As I have more and more contact with kids born after 1995, I find so many of them who either have flat personalities, an inability to function independently, and an alarming lack of emotional resilience, or who have vitality, intelligence, and an ability to function in the world but no ambition. The last 30 years have crushed the elite-adjacent kids whose parents want them to enter the elite, whatever they think "elite" means. As a kid who traveled alone on public transit to Downtown Chicago at age 7, and managed to get from O'Hare security to LAX security without help by age 8, I feel sorry for these incompetent, despondent children.

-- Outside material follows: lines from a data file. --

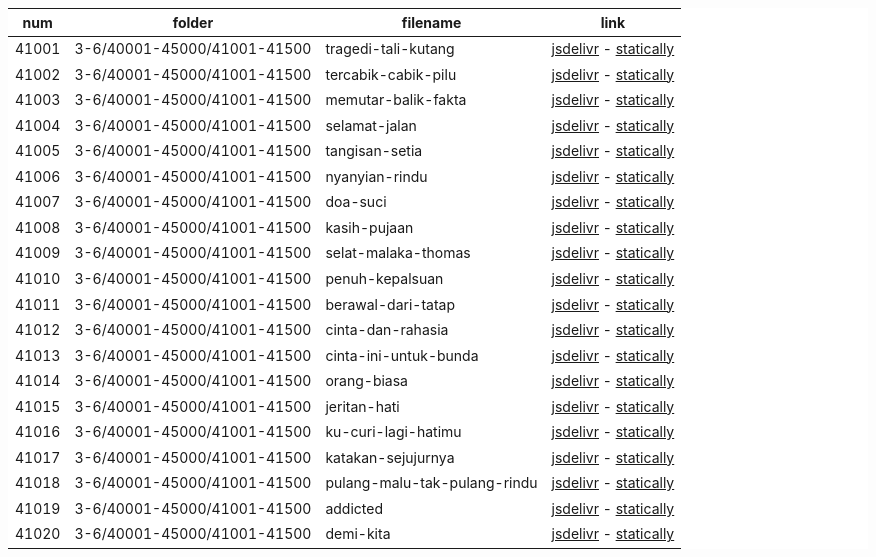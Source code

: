 |  num  | folder | filename | link |
|-------|--------|----------|------|
|41001|3-6/40001-45000/41001-41500|tragedi-tali-kutang|[jsdelivr](https://cdn.jsdelivr.net/gh/dbchord/webp-c-600x600_3-6/40001-45000/41001-41500/tragedi-tali-kutang.webp) - [statically](https://cdn.statically.io/gh/dbchord/webp-c-600x600_3-6/img/40001-45000/41001-41500/tragedi-tali-kutang.webp)|
|41002|3-6/40001-45000/41001-41500|tercabik-cabik-pilu|[jsdelivr](https://cdn.jsdelivr.net/gh/dbchord/webp-c-600x600_3-6/40001-45000/41001-41500/tercabik-cabik-pilu.webp) - [statically](https://cdn.statically.io/gh/dbchord/webp-c-600x600_3-6/img/40001-45000/41001-41500/tercabik-cabik-pilu.webp)|
|41003|3-6/40001-45000/41001-41500|memutar-balik-fakta|[jsdelivr](https://cdn.jsdelivr.net/gh/dbchord/webp-c-600x600_3-6/40001-45000/41001-41500/memutar-balik-fakta.webp) - [statically](https://cdn.statically.io/gh/dbchord/webp-c-600x600_3-6/img/40001-45000/41001-41500/memutar-balik-fakta.webp)|
|41004|3-6/40001-45000/41001-41500|selamat-jalan|[jsdelivr](https://cdn.jsdelivr.net/gh/dbchord/webp-c-600x600_3-6/40001-45000/41001-41500/selamat-jalan.webp) - [statically](https://cdn.statically.io/gh/dbchord/webp-c-600x600_3-6/img/40001-45000/41001-41500/selamat-jalan.webp)|
|41005|3-6/40001-45000/41001-41500|tangisan-setia|[jsdelivr](https://cdn.jsdelivr.net/gh/dbchord/webp-c-600x600_3-6/40001-45000/41001-41500/tangisan-setia.webp) - [statically](https://cdn.statically.io/gh/dbchord/webp-c-600x600_3-6/img/40001-45000/41001-41500/tangisan-setia.webp)|
|41006|3-6/40001-45000/41001-41500|nyanyian-rindu|[jsdelivr](https://cdn.jsdelivr.net/gh/dbchord/webp-c-600x600_3-6/40001-45000/41001-41500/nyanyian-rindu.webp) - [statically](https://cdn.statically.io/gh/dbchord/webp-c-600x600_3-6/img/40001-45000/41001-41500/nyanyian-rindu.webp)|
|41007|3-6/40001-45000/41001-41500|doa-suci|[jsdelivr](https://cdn.jsdelivr.net/gh/dbchord/webp-c-600x600_3-6/40001-45000/41001-41500/doa-suci.webp) - [statically](https://cdn.statically.io/gh/dbchord/webp-c-600x600_3-6/img/40001-45000/41001-41500/doa-suci.webp)|
|41008|3-6/40001-45000/41001-41500|kasih-pujaan|[jsdelivr](https://cdn.jsdelivr.net/gh/dbchord/webp-c-600x600_3-6/40001-45000/41001-41500/kasih-pujaan.webp) - [statically](https://cdn.statically.io/gh/dbchord/webp-c-600x600_3-6/img/40001-45000/41001-41500/kasih-pujaan.webp)|
|41009|3-6/40001-45000/41001-41500|selat-malaka-thomas|[jsdelivr](https://cdn.jsdelivr.net/gh/dbchord/webp-c-600x600_3-6/40001-45000/41001-41500/selat-malaka-thomas.webp) - [statically](https://cdn.statically.io/gh/dbchord/webp-c-600x600_3-6/img/40001-45000/41001-41500/selat-malaka-thomas.webp)|
|41010|3-6/40001-45000/41001-41500|penuh-kepalsuan|[jsdelivr](https://cdn.jsdelivr.net/gh/dbchord/webp-c-600x600_3-6/40001-45000/41001-41500/penuh-kepalsuan.webp) - [statically](https://cdn.statically.io/gh/dbchord/webp-c-600x600_3-6/img/40001-45000/41001-41500/penuh-kepalsuan.webp)|
|41011|3-6/40001-45000/41001-41500|berawal-dari-tatap|[jsdelivr](https://cdn.jsdelivr.net/gh/dbchord/webp-c-600x600_3-6/40001-45000/41001-41500/berawal-dari-tatap.webp) - [statically](https://cdn.statically.io/gh/dbchord/webp-c-600x600_3-6/img/40001-45000/41001-41500/berawal-dari-tatap.webp)|
|41012|3-6/40001-45000/41001-41500|cinta-dan-rahasia|[jsdelivr](https://cdn.jsdelivr.net/gh/dbchord/webp-c-600x600_3-6/40001-45000/41001-41500/cinta-dan-rahasia.webp) - [statically](https://cdn.statically.io/gh/dbchord/webp-c-600x600_3-6/img/40001-45000/41001-41500/cinta-dan-rahasia.webp)|
|41013|3-6/40001-45000/41001-41500|cinta-ini-untuk-bunda|[jsdelivr](https://cdn.jsdelivr.net/gh/dbchord/webp-c-600x600_3-6/40001-45000/41001-41500/cinta-ini-untuk-bunda.webp) - [statically](https://cdn.statically.io/gh/dbchord/webp-c-600x600_3-6/img/40001-45000/41001-41500/cinta-ini-untuk-bunda.webp)|
|41014|3-6/40001-45000/41001-41500|orang-biasa|[jsdelivr](https://cdn.jsdelivr.net/gh/dbchord/webp-c-600x600_3-6/40001-45000/41001-41500/orang-biasa.webp) - [statically](https://cdn.statically.io/gh/dbchord/webp-c-600x600_3-6/img/40001-45000/41001-41500/orang-biasa.webp)|
|41015|3-6/40001-45000/41001-41500|jeritan-hati|[jsdelivr](https://cdn.jsdelivr.net/gh/dbchord/webp-c-600x600_3-6/40001-45000/41001-41500/jeritan-hati.webp) - [statically](https://cdn.statically.io/gh/dbchord/webp-c-600x600_3-6/img/40001-45000/41001-41500/jeritan-hati.webp)|
|41016|3-6/40001-45000/41001-41500|ku-curi-lagi-hatimu|[jsdelivr](https://cdn.jsdelivr.net/gh/dbchord/webp-c-600x600_3-6/40001-45000/41001-41500/ku-curi-lagi-hatimu.webp) - [statically](https://cdn.statically.io/gh/dbchord/webp-c-600x600_3-6/img/40001-45000/41001-41500/ku-curi-lagi-hatimu.webp)|
|41017|3-6/40001-45000/41001-41500|katakan-sejujurnya|[jsdelivr](https://cdn.jsdelivr.net/gh/dbchord/webp-c-600x600_3-6/40001-45000/41001-41500/katakan-sejujurnya.webp) - [statically](https://cdn.statically.io/gh/dbchord/webp-c-600x600_3-6/img/40001-45000/41001-41500/katakan-sejujurnya.webp)|
|41018|3-6/40001-45000/41001-41500|pulang-malu-tak-pulang-rindu|[jsdelivr](https://cdn.jsdelivr.net/gh/dbchord/webp-c-600x600_3-6/40001-45000/41001-41500/pulang-malu-tak-pulang-rindu.webp) - [statically](https://cdn.statically.io/gh/dbchord/webp-c-600x600_3-6/img/40001-45000/41001-41500/pulang-malu-tak-pulang-rindu.webp)|
|41019|3-6/40001-45000/41001-41500|addicted|[jsdelivr](https://cdn.jsdelivr.net/gh/dbchord/webp-c-600x600_3-6/40001-45000/41001-41500/addicted.webp) - [statically](https://cdn.statically.io/gh/dbchord/webp-c-600x600_3-6/img/40001-45000/41001-41500/addicted.webp)|
|41020|3-6/40001-45000/41001-41500|demi-kita|[jsdelivr](https://cdn.jsdelivr.net/gh/dbchord/webp-c-600x600_3-6/40001-45000/41001-41500/demi-kita.webp) - [statically](https://cdn.statically.io/gh/dbchord/webp-c-600x600_3-6/img/40001-45000/41001-41500/demi-kita.webp)|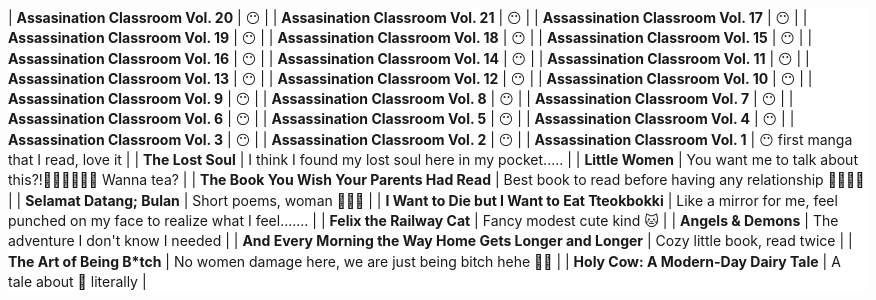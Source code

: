 | **Assasination Classroom Vol. 20**                                                        |                                                                                                😶 |
| **Assasination Classroom Vol. 21**                                                        |                                                                                                😶 |
| **Assassination Classroom Vol. 17**                                                       |                                                                                                😶 |
| **Assassination Classroom Vol. 19**                                                       |                                                                                                😶 |
| **Assassination Classroom Vol. 18**                                                       |                                                                                                😶 |
| **Assassination Classroom Vol. 15**                                                       |                                                                                                😶 |
| **Assassination Classroom Vol. 16**                                                       |                                                                                                😶 |
| **Assassination Classroom Vol. 14**                                                       |                                                                                                😶 |
| **Assassination Classroom Vol. 11**                                                       |                                                                                        😶 |
| **Assassination Classroom Vol. 13**                                                       |                                                                                                😶 |
| **Assassination Classroom Vol. 12**                                                       |                                                                                                😶 |
| **Assassination Classroom Vol. 10**                                                       |                                                                                                😶 |
| **Assassination Classroom Vol. 9**                                                        |                                                                                         😶 |
| **Assassination Classroom Vol. 8**                                                        |                                                                                         😶 |
| **Assassination Classroom Vol. 7**                                                        |                                                                                         😶 |
| **Assassination Classroom Vol. 6**                                                        |                                                                                                😶 |
| **Assassination Classroom Vol. 5**                                                        |                                                                                         😶 |
| **Assassination Classroom Vol. 4**                                                        |                                                                                                😶 |
| **Assassination Classroom Vol. 3**                                                        |                                                                                                😶 |
| **Assassination Classroom Vol. 2**                                                        |                                                                                                😶 |
| **Assassination Classroom Vol. 1**                                                        |                                                               😶 first manga that I read, love it |
| **The Lost Soul**                                                                         |                                               I think I found my lost soul here in my pocket..... |
| **Little Women**                                                                          |                                           You want me to talk about this?!🥰🥰🥰🥰🥰🥰 Wanna tea? |
| **The Book You Wish Your Parents Had Read** 												|                                      Best book to read before having any relationship 👨‍👩‍👧‍👦 |
| **Selamat Datang; Bulan**                                                                 |                                                                         Short poems, woman 👩🫡🤔 |
| **I Want to Die but I Want to Eat Tteokbokki**                                            |                       Like a mirror for me, feel punched on my face to realize what I feel....... |
| **Felix the Railway Cat**                                                                 |                                                                         Fancy modest cute kind 🐱 |
| **Angels & Demons**                                                                       |                                                               The adventure I don't know I needed |
| **And Every Morning the Way Home Gets Longer and Longer**                                 |                                                                      Cozy little book, read twice |
| **The Art of Being B*tch**                                                                |                                           No women damage here, we are just being bitch hehe 👼💅 |
| **Holy Cow: A Modern-Day Dairy Tale**                                                     |                                                                         A tale about 🐄 literally |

First significant snowfall of winter

We've gotten about 4 cm of snow so far today, with more coming down until this evening. Cassie loves it; I have mixed feelings. At least the temperature has gone up a bit, getting up to -0.6°C for the first time since around this time on Monday.

Elsewhere:

  • Federal Judge Aileen Cannon (R-SDFL) got overruled again, this time after her corrupt effort to block Special Counsel Jack Smith from releasing his report on January 6th.
  • George Will bemoans Congress ceding so much of its authority to the office of the President, especially given who will take that office in ten days.
  • Just three corrupt Chicago cops will cost the city almost $34 million in settlements, making me wonder why we don't pay those settlements out of the police pension fund.
  • Pamela Paul objects to historians opining about politics, which is actually one of the things they've always done.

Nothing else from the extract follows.